_PROBLEM DESCRIPTION_:
Word for word, give again the line holding "### Using parameterized" and each line after it to the end of the listing below.
____________
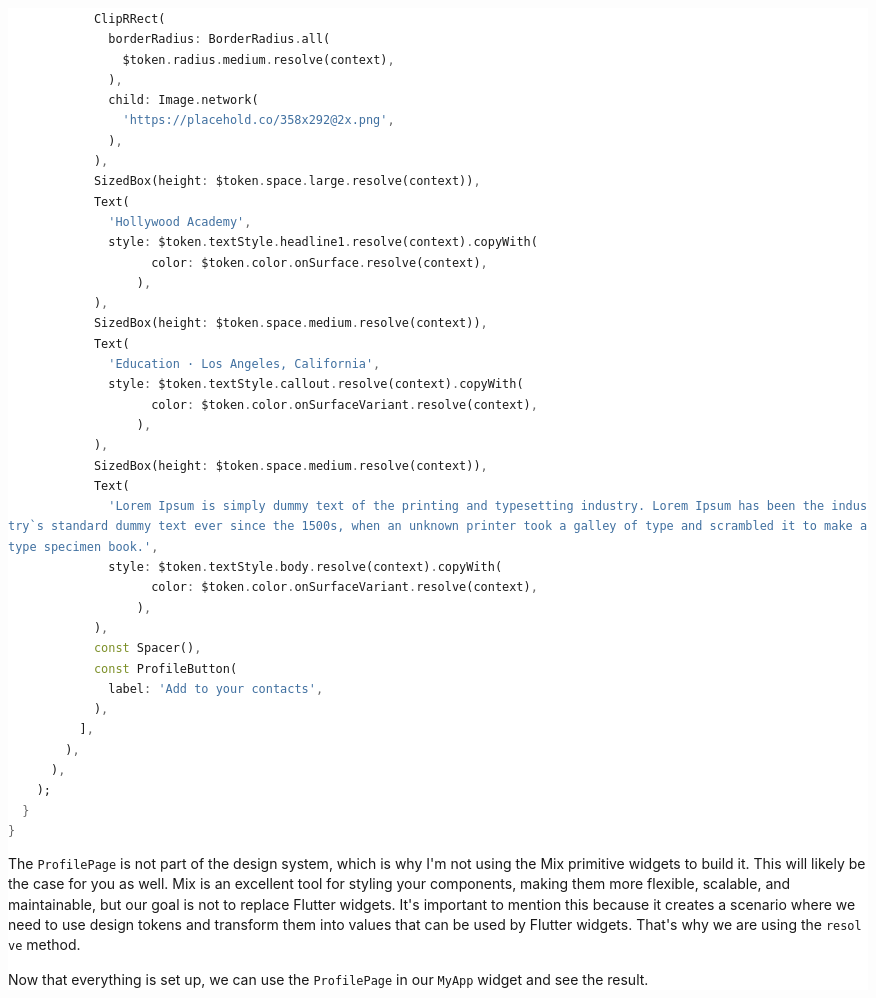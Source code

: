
 ```dart
            ClipRRect(
              borderRadius: BorderRadius.all(
                $token.radius.medium.resolve(context),
              ),
              child: Image.network(
                'https://placehold.co/358x292@2x.png',
              ),
            ),
            SizedBox(height: $token.space.large.resolve(context)),
            Text(
              'Hollywood Academy',
              style: $token.textStyle.headline1.resolve(context).copyWith(
                    color: $token.color.onSurface.resolve(context),
                  ),
            ),
            SizedBox(height: $token.space.medium.resolve(context)),
            Text(
              'Education · Los Angeles, California',
              style: $token.textStyle.callout.resolve(context).copyWith(
                    color: $token.color.onSurfaceVariant.resolve(context),
                  ),
            ),
            SizedBox(height: $token.space.medium.resolve(context)),
            Text(
              'Lorem Ipsum is simply dummy text of the printing and typesetting industry. Lorem Ipsum has been the industry`s standard dummy text ever since the 1500s, when an unknown printer took a galley of type and scrambled it to make a type specimen book.',
              style: $token.textStyle.body.resolve(context).copyWith(
                    color: $token.color.onSurfaceVariant.resolve(context),
                  ),
            ),
            const Spacer(),
            const ProfileButton(
              label: 'Add to your contacts',
            ),
          ],
        ),
      ),
    );
  }
}
```

The `ProfilePage` is not part of the design system, which is why I'm not using the Mix primitive widgets to build it. This will likely be the case for you as well. Mix is an excellent tool for styling your components, making them more flexible, scalable, and maintainable, but our goal is not to replace Flutter widgets. It's important to mention this because it creates a scenario where we need to use design tokens and transform them into values that can be used by Flutter widgets. That's why we are using the `resolve` method.

Now that everything is set up, we can use the `ProfilePage` in our `MyApp` widget and see the result.
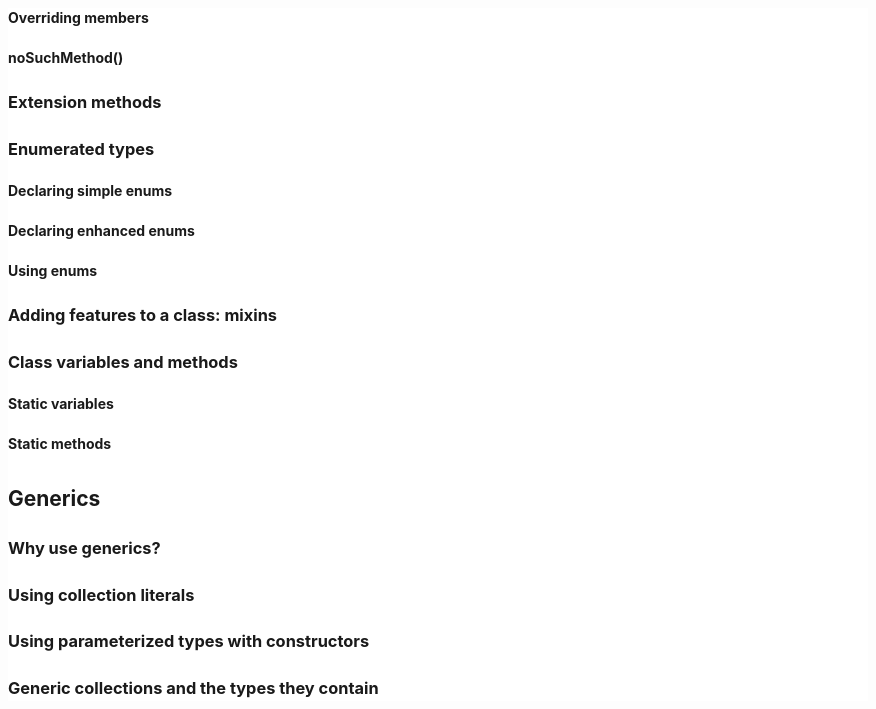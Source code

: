 #### Overriding members



#### noSuchMethod()



### Extension methods


<a id="enums"></a>
### Enumerated types


#### Declaring simple enums



#### Declaring enhanced enums


#### Using enums




<a id="mixins"></a>
### Adding features to a class: mixins


### Class variables and methods


#### Static variables


#### Static methods



## Generics



### Why use generics?


### Using collection literals




### Using parameterized types with constructors



### Generic collections and the types they contain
____________
_OUTPUT FOR THIS TASK_:
### Using parameterized types with constructors



### Generic collections and the types they contain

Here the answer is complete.